You retain complete control over the execution loop, rate limit handling, and prompt design, while offloading the integration boilerplate entirely.
FAQ
- Does Truto automatically handle Oracle Fusion Cloud EPM rate limits?
- No. Truto does not retry, throttle, or apply backoff on rate limit errors. It passes the HTTP 429 error to the caller but normalizes the upstream information into standardized headers (ratelimit-limit, ratelimit-remaining, ratelimit-reset). The developer is responsible for implementing retry logic.
- Why use Truto Proxy APIs instead of Unified APIs for AI agents?
- Proxy APIs map 1:1 to the underlying product's resources, returning the full, unadulterated JSON schema. Because LLMs are highly capable of dynamic data normalization, Proxy APIs are superior for agentic workflows as they don't strip away custom fields or platform-specific data.
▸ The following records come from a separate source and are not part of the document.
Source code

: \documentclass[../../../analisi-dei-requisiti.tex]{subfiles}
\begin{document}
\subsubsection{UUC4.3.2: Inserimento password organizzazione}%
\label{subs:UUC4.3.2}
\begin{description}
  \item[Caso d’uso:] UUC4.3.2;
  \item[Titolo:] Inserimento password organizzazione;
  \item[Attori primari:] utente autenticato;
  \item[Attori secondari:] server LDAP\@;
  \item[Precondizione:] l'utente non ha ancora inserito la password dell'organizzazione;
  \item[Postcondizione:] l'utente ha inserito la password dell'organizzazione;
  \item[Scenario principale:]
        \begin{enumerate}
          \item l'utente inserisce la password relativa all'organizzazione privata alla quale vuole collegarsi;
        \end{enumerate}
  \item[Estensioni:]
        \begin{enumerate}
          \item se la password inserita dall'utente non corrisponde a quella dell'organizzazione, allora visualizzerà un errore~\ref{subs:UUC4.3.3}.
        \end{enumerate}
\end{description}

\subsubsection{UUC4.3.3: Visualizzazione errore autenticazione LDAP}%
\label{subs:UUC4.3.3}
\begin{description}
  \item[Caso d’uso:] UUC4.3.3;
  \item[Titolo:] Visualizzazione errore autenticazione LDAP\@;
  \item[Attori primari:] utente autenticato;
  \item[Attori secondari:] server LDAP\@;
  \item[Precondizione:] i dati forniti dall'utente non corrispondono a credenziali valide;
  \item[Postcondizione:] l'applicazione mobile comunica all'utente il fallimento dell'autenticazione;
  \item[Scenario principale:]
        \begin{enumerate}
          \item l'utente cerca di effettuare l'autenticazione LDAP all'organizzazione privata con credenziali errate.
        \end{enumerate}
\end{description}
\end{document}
- Can I use Truto's tools endpoint with frameworks other than LangChain?
- Yes. While Truto provides a specific truto-langchainjs-toolset SDK, the underlying /tools API simply returns standardized JSON schemas that can be parsed and bound to LangGraph, CrewAI, Vercel AI SDK, or custom multi-agent frameworks.
- How does Truto handle pagination when an AI agent requests large lists of EPM users?
- Truto's Proxy API layer manages pagination automatically in the background. It abstracts away cursor-based or offset logic from the LLM, returning complete datasets so the agent does not hallucinate missing records.